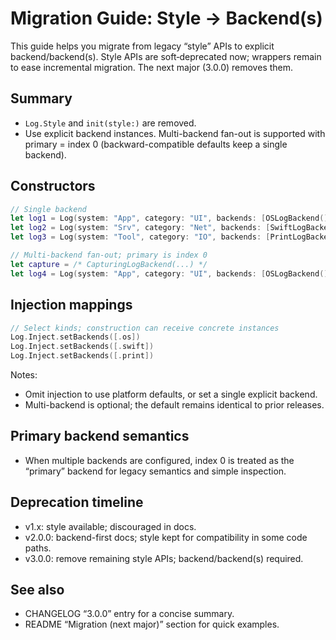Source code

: # Migration Guide: Style → Backend(s)

This guide helps you migrate from legacy “style” APIs to explicit
backend/backend(s). Style APIs are soft‑deprecated now; wrappers remain to ease
incremental migration. The next major (3.0.0) removes them.

## Summary

- `Log.Style` and `init(style:)` are removed.
- Use explicit backend instances. Multi-backend fan-out is supported with
  primary = index 0 (backward-compatible defaults keep a single backend).

## Constructors

```swift
// Single backend
let log1 = Log(system: "App", category: "UI", backends: [OSLogBackend()])
let log2 = Log(system: "Srv", category: "Net", backends: [SwiftLogBackend()])
let log3 = Log(system: "Tool", category: "IO", backends: [PrintLogBackend()])

// Multi-backend fan-out; primary is index 0
let capture = /* CapturingLogBackend(...) */
let log4 = Log(system: "App", category: "UI", backends: [OSLogBackend(), capture])
```

## Injection mappings

```swift
// Select kinds; construction can receive concrete instances
Log.Inject.setBackends([.os])
Log.Inject.setBackends([.swift])
Log.Inject.setBackends([.print])
```

Notes:

- Omit injection to use platform defaults, or set a single explicit backend.
- Multi-backend is optional; the default remains identical to prior releases.

## Primary backend semantics

- When multiple backends are configured, index 0 is treated as the “primary”
  backend for legacy semantics and simple inspection.

## Deprecation timeline

- v1.x: style available; discouraged in docs.
- v2.0.0: backend-first docs; style kept for compatibility in some code paths.
- v3.0.0: remove remaining style APIs; backend/backend(s) required.

## See also

- CHANGELOG “3.0.0” entry for a concise summary.
- README “Migration (next major)” section for quick examples.
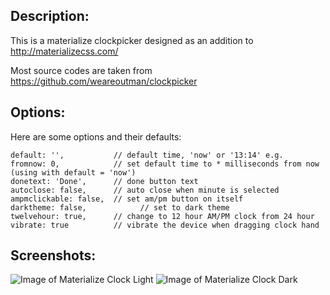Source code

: ## Description:
This is a materialize clockpicker designed as an addition to http://materializecss.com/

Most source codes are taken from https://github.com/weareoutman/clockpicker

## Options:
Here are some options and their defaults:
```
default: '',           // default time, 'now' or '13:14' e.g.
fromnow: 0,            // set default time to * milliseconds from now (using with default = 'now')
donetext: 'Done',      // done button text
autoclose: false,      // auto close when minute is selected
ampmclickable: false,  // set am/pm button on itself
darktheme: false,			 // set to dark theme
twelvehour: true,      // change to 12 hour AM/PM clock from 24 hour
vibrate: true          // vibrate the device when dragging clock hand
```

## Screenshots:
![Image of Materialize Clock Light](https://github.com/chingyawhao/materialize-clockpicker/blob/master/images/material-clock-light.PNG)
![Image of Materialize Clock Dark](https://github.com/chingyawhao/materialize-clockpicker/blob/master/images/material-clock-dark.PNG)
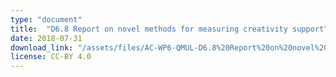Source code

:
 ```yaml
---
type: "document"
title:  "D6.8 Report on novel methods for measuring creativity support"
date: 2018-07-31
download_link: "/assets/files/AC-WP6-QMUL-D6.8%20Report%20on%20novel%20methods%20for%20measuring%20creativity%20support.pdf"
license: CC-BY 4.0
---
```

■ ACTIVITY
Pictures are to be omitted; set down the rest of the entries exactly as given.

■ FINISHED EXERCISE
Source code

: # Migration Guide: Style → Backend(s)

This guide helps you migrate from legacy “style” APIs to explicit
backend/backend(s). Style APIs are soft‑deprecated now; wrappers remain to ease
incremental migration. The next major (3.0.0) removes them.

## Summary

- `Log.Style` and `init(style:)` are removed.
- Use explicit backend instances. Multi-backend fan-out is supported with
  primary = index 0 (backward-compatible defaults keep a single backend).

## Constructors

```swift
// Single backend
let log1 = Log(system: "App", category: "UI", backends: [OSLogBackend()])
let log2 = Log(system: "Srv", category: "Net", backends: [SwiftLogBackend()])
let log3 = Log(system: "Tool", category: "IO", backends: [PrintLogBackend()])

// Multi-backend fan-out; primary is index 0
let capture = /* CapturingLogBackend(...) */
let log4 = Log(system: "App", category: "UI", backends: [OSLogBackend(), capture])
```

## Injection mappings

```swift
// Select kinds; construction can receive concrete instances
Log.Inject.setBackends([.os])
Log.Inject.setBackends([.swift])
Log.Inject.setBackends([.print])
```

Notes:

- Omit injection to use platform defaults, or set a single explicit backend.
- Multi-backend is optional; the default remains identical to prior releases.

## Primary backend semantics

- When multiple backends are configured, index 0 is treated as the “primary”
  backend for legacy semantics and simple inspection.

## Deprecation timeline

- v1.x: style available; discouraged in docs.
- v2.0.0: backend-first docs; style kept for compatibility in some code paths.
- v3.0.0: remove remaining style APIs; backend/backend(s) required.

## See also

- CHANGELOG “3.0.0” entry for a concise summary.
- README “Migration (next major)” section for quick examples.
Source code

: ## Description:
This is a materialize clockpicker designed as an addition to http://materializecss.com/

Most source codes are taken from https://github.com/weareoutman/clockpicker

## Options:
Here are some options and their defaults:
```
default: '',           // default time, 'now' or '13:14' e.g.
fromnow: 0,            // set default time to * milliseconds from now (using with default = 'now')
donetext: 'Done',      // done button text
autoclose: false,      // auto close when minute is selected
ampmclickable: false,  // set am/pm button on itself
darktheme: false,			 // set to dark theme
twelvehour: true,      // change to 12 hour AM/PM clock from 24 hour
vibrate: true          // vibrate the device when dragging clock hand
```

## Screenshots:
![Image of Materialize Clock Light](https://github.com/chingyawhao/materialize-clockpicker/blob/master/images/material-clock-light.PNG)
![Image of Materialize Clock Dark](https://github.com/chingyawhao/materialize-clockpicker/blob/master/images/material-clock-dark.PNG)
Source code

:
 ```yaml
---
type: "document"
title:  "D6.8 Report on novel methods for measuring creativity support"
date: 2018-07-31
download_link: "/assets/files/AC-WP6-QMUL-D6.8%20Report%20on%20novel%20methods%20for%20measuring%20creativity%20support.pdf"
license: CC-BY 4.0
---
```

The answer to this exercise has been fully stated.